Os casos de Guarulhos são especialmente graves, constatou a Comissão – que conversou com familiares das vítimas e representantes da OAB local -, principalmente porque mais da metade dos laudos aponta indícios de execução, como tiros na nuca e na cabeça. Isto fortalece a tese de que houve a ação de grupos de extermínio, avalia Ariel.

MANDADO COLETIVO
Outro tema que gerou protestos entre os participantes do ato foi a utilização, por parte da Justiça, de mandados coletivos de busca e apreensão. Este instrumento, ilegal segundo a Constituição – que prevê a obrigatoriedade da individualização e da fundamentação de mandados – tem permitido à polícia ocupar bairros e favelas e entrar em qualquer casa para dar busca e prender suspeitos.

“Na Zona Leste, a polícia está parando os jovens e fotografando aqueles que tem tatuagem no corpo em plena via pública. Estão prendendo quem tem passagem pela polícia, inclusive aqueles que tem em mãos a documentação de soltura ou condicional, e isso é ilegal”, afirmou Valdenia Paulino, coordenadora do Centro de Direitos Humanos de Sapopemba, que pediu apoio à uma moção à Justiça contra os mandados coletivos.

Reunindo cerca de 200 pessoas, o ato também permitiu que várias lideranças sociais e políticas expressassem seu repúdio às condições sociais, econômicas e políticas que levaram à explosão da violência em São Paulo.
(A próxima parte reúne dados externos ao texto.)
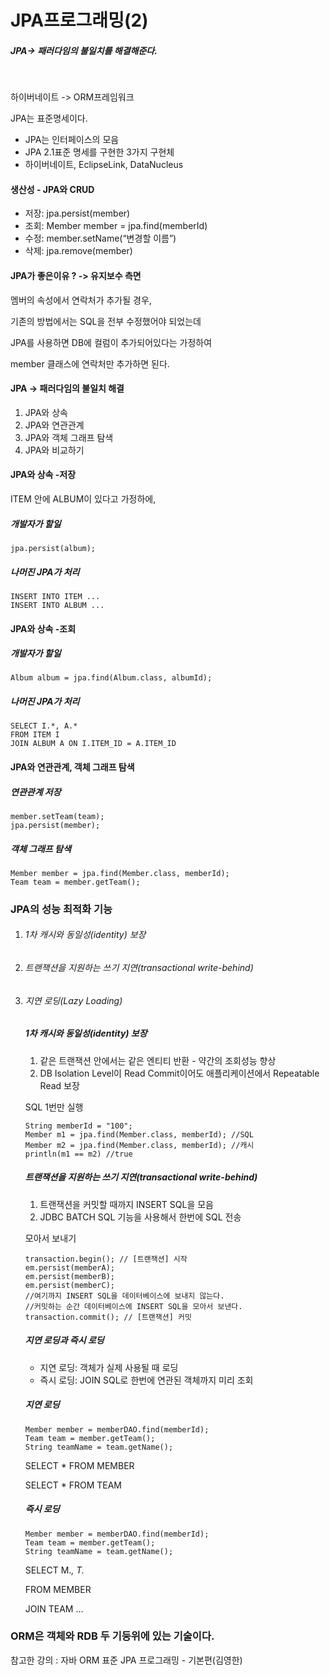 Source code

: 
# JPA프로그래밍(2)



##### JPA-> 패러다임의 불일치를 해결해준다.

<BR>

하이버네이트 -> ORM프레임워크



JPA는 표준명세이다.

- JPA는 인터페이스의 모음
- JPA 2.1표준 명세를 구현한 3가지 구현체
- 하이버네이트, EclipseLink, DataNucleus



#### 생산성 - JPA와 CRUD

- 저장: jpa.persist(member)
- 조회: Member member = jpa.find(memberId) 
- 수정: member.setName(“변경할 이름”) 
- 삭제: jpa.remove(member)



#### JPA가 좋은이유 ? -> 유지보수 측면

멤버의 속성에서 연락처가 추가될 경우,

기존의 방법에서는 SQL을 전부 수정했어야 되었는데

JPA를 사용하면 DB에 컬럼이 추가되어있다는 가정하여 

member 클래스에 연락처만 추가하면 된다.



#### JPA -> 패러다임의 불일치 해결 

1. JPA와 상속 
2. JPA와 연관관계 
3. JPA와 객체 그래프 탐색 
4. JPA와 비교하기





#### JPA와 상속 -저장



ITEM 안에 ALBUM이 있다고 가정하에, 



##### 개발자가 할일

```
jpa.persist(album);
```

##### 나머진 JPA가 처리

```
INSERT INTO ITEM ...
INSERT INTO ALBUM ...
```



#### JPA와 상속 -조회



##### 개발자가 할일

```
Album album = jpa.find(Album.class, albumId);
```

##### 나머진 JPA가 처리

```
SELECT I.*, A.*
FROM ITEM I
JOIN ALBUM A ON I.ITEM_ID = A.ITEM_ID
```







#### JPA와 연관관계, 객체 그래프 탐색



##### 연관관계 저장

```
member.setTeam(team);
jpa.persist(member);
```



##### 객체 그래프 탐색

```
Member member = jpa.find(Member.class, memberId);
Team team = member.getTeam();
```





### JPA의 성능 최적화 기능 

1. ###### 1차 캐시와 동일성(identity) 보장 

2. ###### 트랜잭션을 지원하는 쓰기 지연(transactional write-behind)

3. ###### 지연 로딩(Lazy Loading) 

   

   

   ##### 1차 캐시와 동일성(identity) 보장 

   1. 같은 트랜잭션 안에서는 같은 엔티티 반환 - 약간의 조회성능 향상
   2.  DB Isolation Level이 Read Commit이어도 애플리케이션에서 Repeatable Read 보장

   

   SQL 1번만 실행

   ```
   String memberId = "100";
   Member m1 = jpa.find(Member.class, memberId); //SQL
   Member m2 = jpa.find(Member.class, memberId); //캐시
   println(m1 == m2) //true
   ```

   

   

   ##### 트랜잭션을 지원하는 쓰기 지연(transactional write-behind)

   1.  트랜잭션을 커밋할 때까지 INSERT SQL을 모음
   2.  JDBC BATCH SQL 기능을 사용해서 한번에 SQL 전송

   

   모아서 보내기

   ```
   transaction.begin(); // [트랜잭션] 시작
   em.persist(memberA);
   em.persist(memberB);
   em.persist(memberC);
   //여기까지 INSERT SQL을 데이터베이스에 보내지 않는다.
   //커밋하는 순간 데이터베이스에 INSERT SQL을 모아서 보낸다.
   transaction.commit(); // [트랜잭션] 커밋
   ```

   

   ##### 지연 로딩과 즉시 로딩

   -  지연 로딩: 객체가 실제 사용될 때 로딩
   -  즉시 로딩: JOIN SQL로 한번에 연관된 객체까지 미리 조회

   

   ##### 지연 로딩

   ```
   Member member = memberDAO.find(memberId);
   Team team = member.getTeam();
   String teamName = team.getName();
   ```

   SELECT * FROM MEMBER 

   SELECT * FROM TEAM

   

   

   ##### 즉시 로딩

   ```
   Member member = memberDAO.find(memberId);
   Team team = member.getTeam();
   String teamName = team.getName();
   ```

   SELECT M.*, T.* 

    FROM MEMBER

    JOIN TEAM …





### ORM은 객체와 RDB 두 기둥위에 있는 기술이다.







참고한 강의 :  자바 ORM 표준 JPA 프로그래밍 - 기본편(김영한)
Um dos organizadores do evento, Plínio de Arruda Sampaio considerou o ato “pequeno, mas representativo”.

“Mais importante que tudo foi realizá-lo, pois a sociedade não pode assistir passiva a escalada da barbárie. A cada ato brutal, é fundamental que a voz da civilização se levante e diga ‘não’!”, afirmou.

O ato, que contou com a presença de personalidades como o senador Eduardo Suplicy, o bispo auxiliar de São Paulo, Dom Pedro Luiz, deputados federais e estaduais do PSOL e do PT e lideranças de movimentos sociais como o MST, CUT e Conlutas, convocou ainda outro protesto contra a violação dos direitos humanos para esta quarta-feira, as 14 horas na Praça da Sé.

INDENIZAÇÕES
No último dia 25, o deputado Estadual Sebastião Arcanjo (PT) protocolou na Assembléia Legislativa um Projeto de Lei que autoriza o Estado a indenizar os familiares de vítimas fatais decorrentes dos ataques ocorridos entre o dia 12 e 23 deste mês.

Segundo nota do deputado, o projeto prevê o “pagamento de indenização para integrantes da Polícia Civil, Polícia Militar e Agente Penitenciários do Estado de São Paulo, ainda que não se encontrassem em serviço, mas cujo homicídio tenha ocorrido, comprovadamente, em virtude da ação de criminosos entre os dias 12 e 23 de maio; e de pessoas da população civil, cujo homicídio tenha ocorrido em virtude da ação de criminosos e também de agentes do Estado em reação aos atos criminosos, no mesmo período. O projeto fixa, ainda, o valor das indenizações que não podem ser inferiores a R$ 100 mil e superiores a R$500mil”.